Ada saat dimana Nanami perlu mengetes sejauh mana Tomoe mengabdikan diri padanya. (Walaupun Nanami masih berprasangka bahwa Tomoe mengabdi pada gelar 'Dewa Tanah'nya, bukan dirinya.)
.
.
.
[ Testing Your Devotion ]
Kamisama Hajimemashita / 神様はじめました © Julietta Suzuki
this fic ©garekinclong
note/warning: Tomoe/Nanami. Fluff. Canon (semoga). Kalau OOC, mohon maaf (saya pikir IC, karena udah lama nggak ngikutin seriesnya). Pokoknya ini masa-masa kejayaan Nanami masih bisa lovey-dovey sama Tomoe /eak /apasih /padahalenggak. Pay attention for EYD and typo.
Enjoy!
.
.
.
"Tomoe,"
Tomoe, si pelayan rubah yang rupawan, tengah menjemur kasur basah yang baru saja ia cuci. Setelah mendengar panggilan majikannya, spontan saja kepalanya menoleh ke samping.
"Hn? Ada apa?"
"A-Anu.."
Nanami menggaruk tengkuknya. "Hari ini aku mau belanja sesuatu bersama Mizuki. Tolong jaga rumah, ya?"

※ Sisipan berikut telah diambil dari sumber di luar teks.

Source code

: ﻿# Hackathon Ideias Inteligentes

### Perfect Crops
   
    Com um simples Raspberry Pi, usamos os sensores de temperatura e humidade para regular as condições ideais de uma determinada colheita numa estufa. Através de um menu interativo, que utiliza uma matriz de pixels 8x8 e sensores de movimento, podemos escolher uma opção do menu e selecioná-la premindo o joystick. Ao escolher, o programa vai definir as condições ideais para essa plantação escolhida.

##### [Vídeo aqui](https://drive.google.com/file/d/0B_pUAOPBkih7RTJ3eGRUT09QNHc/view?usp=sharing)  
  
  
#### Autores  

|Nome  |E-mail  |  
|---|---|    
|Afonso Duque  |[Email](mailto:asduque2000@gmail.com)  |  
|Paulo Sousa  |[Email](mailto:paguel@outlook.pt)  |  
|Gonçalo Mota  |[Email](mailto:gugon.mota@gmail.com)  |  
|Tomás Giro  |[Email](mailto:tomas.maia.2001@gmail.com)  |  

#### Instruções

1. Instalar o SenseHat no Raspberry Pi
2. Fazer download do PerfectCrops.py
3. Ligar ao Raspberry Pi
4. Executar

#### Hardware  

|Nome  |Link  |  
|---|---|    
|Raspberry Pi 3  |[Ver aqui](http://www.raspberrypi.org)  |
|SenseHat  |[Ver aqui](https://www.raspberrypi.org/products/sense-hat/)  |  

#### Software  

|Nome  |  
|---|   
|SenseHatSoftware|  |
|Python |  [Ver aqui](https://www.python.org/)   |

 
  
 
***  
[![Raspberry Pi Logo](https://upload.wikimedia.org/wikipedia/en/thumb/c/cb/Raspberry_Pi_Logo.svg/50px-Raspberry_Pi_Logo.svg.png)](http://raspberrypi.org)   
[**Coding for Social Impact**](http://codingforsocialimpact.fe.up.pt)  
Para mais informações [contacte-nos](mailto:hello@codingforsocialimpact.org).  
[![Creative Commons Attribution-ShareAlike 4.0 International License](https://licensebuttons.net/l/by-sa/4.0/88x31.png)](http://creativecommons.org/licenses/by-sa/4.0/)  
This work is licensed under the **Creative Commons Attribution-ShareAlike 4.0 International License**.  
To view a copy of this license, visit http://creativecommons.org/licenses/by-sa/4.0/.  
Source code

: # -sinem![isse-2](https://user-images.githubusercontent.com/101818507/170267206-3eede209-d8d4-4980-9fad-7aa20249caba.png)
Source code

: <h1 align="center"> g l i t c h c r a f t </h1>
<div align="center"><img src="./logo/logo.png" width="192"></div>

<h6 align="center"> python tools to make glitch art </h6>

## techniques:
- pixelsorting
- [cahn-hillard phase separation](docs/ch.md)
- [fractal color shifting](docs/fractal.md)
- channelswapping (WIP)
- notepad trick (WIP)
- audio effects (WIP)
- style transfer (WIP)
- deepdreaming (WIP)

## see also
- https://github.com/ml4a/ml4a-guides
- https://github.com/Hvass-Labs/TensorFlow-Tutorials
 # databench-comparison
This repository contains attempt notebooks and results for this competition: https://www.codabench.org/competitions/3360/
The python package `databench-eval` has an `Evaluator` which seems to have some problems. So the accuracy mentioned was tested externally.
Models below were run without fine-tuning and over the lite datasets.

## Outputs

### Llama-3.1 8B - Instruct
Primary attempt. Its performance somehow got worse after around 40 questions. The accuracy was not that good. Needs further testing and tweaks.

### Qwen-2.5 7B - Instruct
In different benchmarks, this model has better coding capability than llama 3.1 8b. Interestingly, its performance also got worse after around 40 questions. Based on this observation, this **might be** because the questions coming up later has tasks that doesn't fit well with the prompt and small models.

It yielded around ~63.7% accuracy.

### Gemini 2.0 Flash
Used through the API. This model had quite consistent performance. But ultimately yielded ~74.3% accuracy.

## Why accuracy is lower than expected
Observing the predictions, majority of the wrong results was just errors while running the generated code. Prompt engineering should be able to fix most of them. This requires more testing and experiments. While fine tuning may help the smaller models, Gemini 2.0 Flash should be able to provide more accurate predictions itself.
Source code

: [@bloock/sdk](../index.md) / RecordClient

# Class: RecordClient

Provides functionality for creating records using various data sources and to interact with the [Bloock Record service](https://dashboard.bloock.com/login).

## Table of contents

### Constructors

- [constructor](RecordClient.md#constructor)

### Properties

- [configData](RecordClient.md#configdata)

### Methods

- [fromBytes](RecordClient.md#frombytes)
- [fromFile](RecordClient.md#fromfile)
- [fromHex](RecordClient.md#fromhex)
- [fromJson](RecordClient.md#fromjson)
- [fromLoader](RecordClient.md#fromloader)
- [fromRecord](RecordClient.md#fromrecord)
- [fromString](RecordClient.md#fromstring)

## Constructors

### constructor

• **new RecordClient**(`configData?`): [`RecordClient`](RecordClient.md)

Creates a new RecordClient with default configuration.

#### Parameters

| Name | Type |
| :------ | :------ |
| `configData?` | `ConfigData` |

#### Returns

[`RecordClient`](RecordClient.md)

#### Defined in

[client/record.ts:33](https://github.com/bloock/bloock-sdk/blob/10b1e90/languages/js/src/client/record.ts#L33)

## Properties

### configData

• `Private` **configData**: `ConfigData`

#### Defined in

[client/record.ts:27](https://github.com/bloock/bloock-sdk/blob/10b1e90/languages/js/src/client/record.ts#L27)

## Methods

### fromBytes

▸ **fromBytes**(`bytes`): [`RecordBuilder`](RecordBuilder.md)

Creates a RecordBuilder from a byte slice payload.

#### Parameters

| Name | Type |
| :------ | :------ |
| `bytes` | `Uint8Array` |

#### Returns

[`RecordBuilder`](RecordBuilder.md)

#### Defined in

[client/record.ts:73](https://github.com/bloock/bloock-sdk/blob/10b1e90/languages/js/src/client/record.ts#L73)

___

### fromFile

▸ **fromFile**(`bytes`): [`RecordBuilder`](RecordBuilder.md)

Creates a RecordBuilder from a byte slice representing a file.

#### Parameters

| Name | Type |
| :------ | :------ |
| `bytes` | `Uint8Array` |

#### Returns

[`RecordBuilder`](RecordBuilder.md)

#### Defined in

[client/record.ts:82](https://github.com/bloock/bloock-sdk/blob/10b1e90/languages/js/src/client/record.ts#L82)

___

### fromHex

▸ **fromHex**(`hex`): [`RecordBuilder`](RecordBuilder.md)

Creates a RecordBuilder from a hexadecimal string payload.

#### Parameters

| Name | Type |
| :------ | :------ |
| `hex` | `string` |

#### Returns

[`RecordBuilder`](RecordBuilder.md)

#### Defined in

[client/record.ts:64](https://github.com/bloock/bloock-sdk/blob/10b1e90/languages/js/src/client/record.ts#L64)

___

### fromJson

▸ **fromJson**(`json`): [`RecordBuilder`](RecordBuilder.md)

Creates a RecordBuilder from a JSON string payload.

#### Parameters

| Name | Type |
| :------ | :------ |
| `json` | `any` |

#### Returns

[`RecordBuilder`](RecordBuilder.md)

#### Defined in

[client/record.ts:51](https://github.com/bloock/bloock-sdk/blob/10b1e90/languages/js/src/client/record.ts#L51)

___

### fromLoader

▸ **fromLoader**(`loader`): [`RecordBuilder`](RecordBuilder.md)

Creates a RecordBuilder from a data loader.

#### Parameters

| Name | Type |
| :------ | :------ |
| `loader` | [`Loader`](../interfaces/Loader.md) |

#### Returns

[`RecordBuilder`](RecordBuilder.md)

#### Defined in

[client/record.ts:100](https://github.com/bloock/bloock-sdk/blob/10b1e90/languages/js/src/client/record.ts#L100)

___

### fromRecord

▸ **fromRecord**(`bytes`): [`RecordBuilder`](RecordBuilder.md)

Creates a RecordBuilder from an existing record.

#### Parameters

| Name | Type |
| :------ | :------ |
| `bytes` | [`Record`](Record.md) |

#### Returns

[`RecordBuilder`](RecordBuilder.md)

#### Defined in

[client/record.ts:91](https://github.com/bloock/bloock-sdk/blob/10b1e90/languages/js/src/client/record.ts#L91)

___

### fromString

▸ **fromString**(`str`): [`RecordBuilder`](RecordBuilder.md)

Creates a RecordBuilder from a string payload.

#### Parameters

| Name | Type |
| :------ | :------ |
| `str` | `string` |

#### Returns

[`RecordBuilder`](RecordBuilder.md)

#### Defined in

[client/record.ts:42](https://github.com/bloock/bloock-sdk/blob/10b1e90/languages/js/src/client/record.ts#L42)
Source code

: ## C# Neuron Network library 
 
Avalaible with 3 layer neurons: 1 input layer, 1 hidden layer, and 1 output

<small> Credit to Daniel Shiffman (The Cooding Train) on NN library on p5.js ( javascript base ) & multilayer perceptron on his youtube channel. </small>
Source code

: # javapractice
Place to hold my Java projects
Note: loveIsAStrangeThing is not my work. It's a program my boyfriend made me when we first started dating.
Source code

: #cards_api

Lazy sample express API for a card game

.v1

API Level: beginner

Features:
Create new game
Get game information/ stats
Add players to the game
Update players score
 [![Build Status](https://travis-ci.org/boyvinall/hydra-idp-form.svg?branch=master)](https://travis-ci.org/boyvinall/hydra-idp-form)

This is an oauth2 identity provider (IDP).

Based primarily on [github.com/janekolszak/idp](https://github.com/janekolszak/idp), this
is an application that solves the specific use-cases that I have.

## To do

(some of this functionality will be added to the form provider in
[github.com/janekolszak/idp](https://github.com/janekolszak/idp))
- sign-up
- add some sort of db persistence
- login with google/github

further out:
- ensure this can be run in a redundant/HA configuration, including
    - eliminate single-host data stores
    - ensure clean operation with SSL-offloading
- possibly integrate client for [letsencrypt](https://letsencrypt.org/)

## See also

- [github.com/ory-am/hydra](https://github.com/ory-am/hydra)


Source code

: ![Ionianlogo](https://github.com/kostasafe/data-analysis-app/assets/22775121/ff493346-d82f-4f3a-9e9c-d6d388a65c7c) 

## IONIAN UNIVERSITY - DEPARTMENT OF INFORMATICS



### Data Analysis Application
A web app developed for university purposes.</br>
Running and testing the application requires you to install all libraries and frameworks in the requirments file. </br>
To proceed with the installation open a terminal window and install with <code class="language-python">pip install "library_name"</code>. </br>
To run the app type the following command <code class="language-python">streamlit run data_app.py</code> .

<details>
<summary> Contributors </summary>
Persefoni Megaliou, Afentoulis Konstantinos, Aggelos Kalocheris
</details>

Tomoe sepenuhnya membalikkan tubuhnya. Tatapannya menajam. "Hah? Hanya bersama Mizuki? Kenapa tidak bersama Kotetsu dan—"
"Aku tahu! Tapi tempat belanjaan itu mengharuskan sepasang perempuan dan laki-laki. Jadi aku mengajak Mizuki. Pokoknya, tolong jaga rumah, ya!"
Nanami melambaikan tangan sembari berputar, bersiap untuk pergi.
Tetapi, sebelum sempat Nanami pergi, pergelangan tangannya dipegang erat oleh sang pelayan rubahnya.
"Tunggu, Nanami!"
Nanami terkesiap.
"A-Apa? Aku mau pergi sebelum barang-barangnya habis!"
"Memangnya ada toko yang mempunyai persyaratan seperti itu, hah?"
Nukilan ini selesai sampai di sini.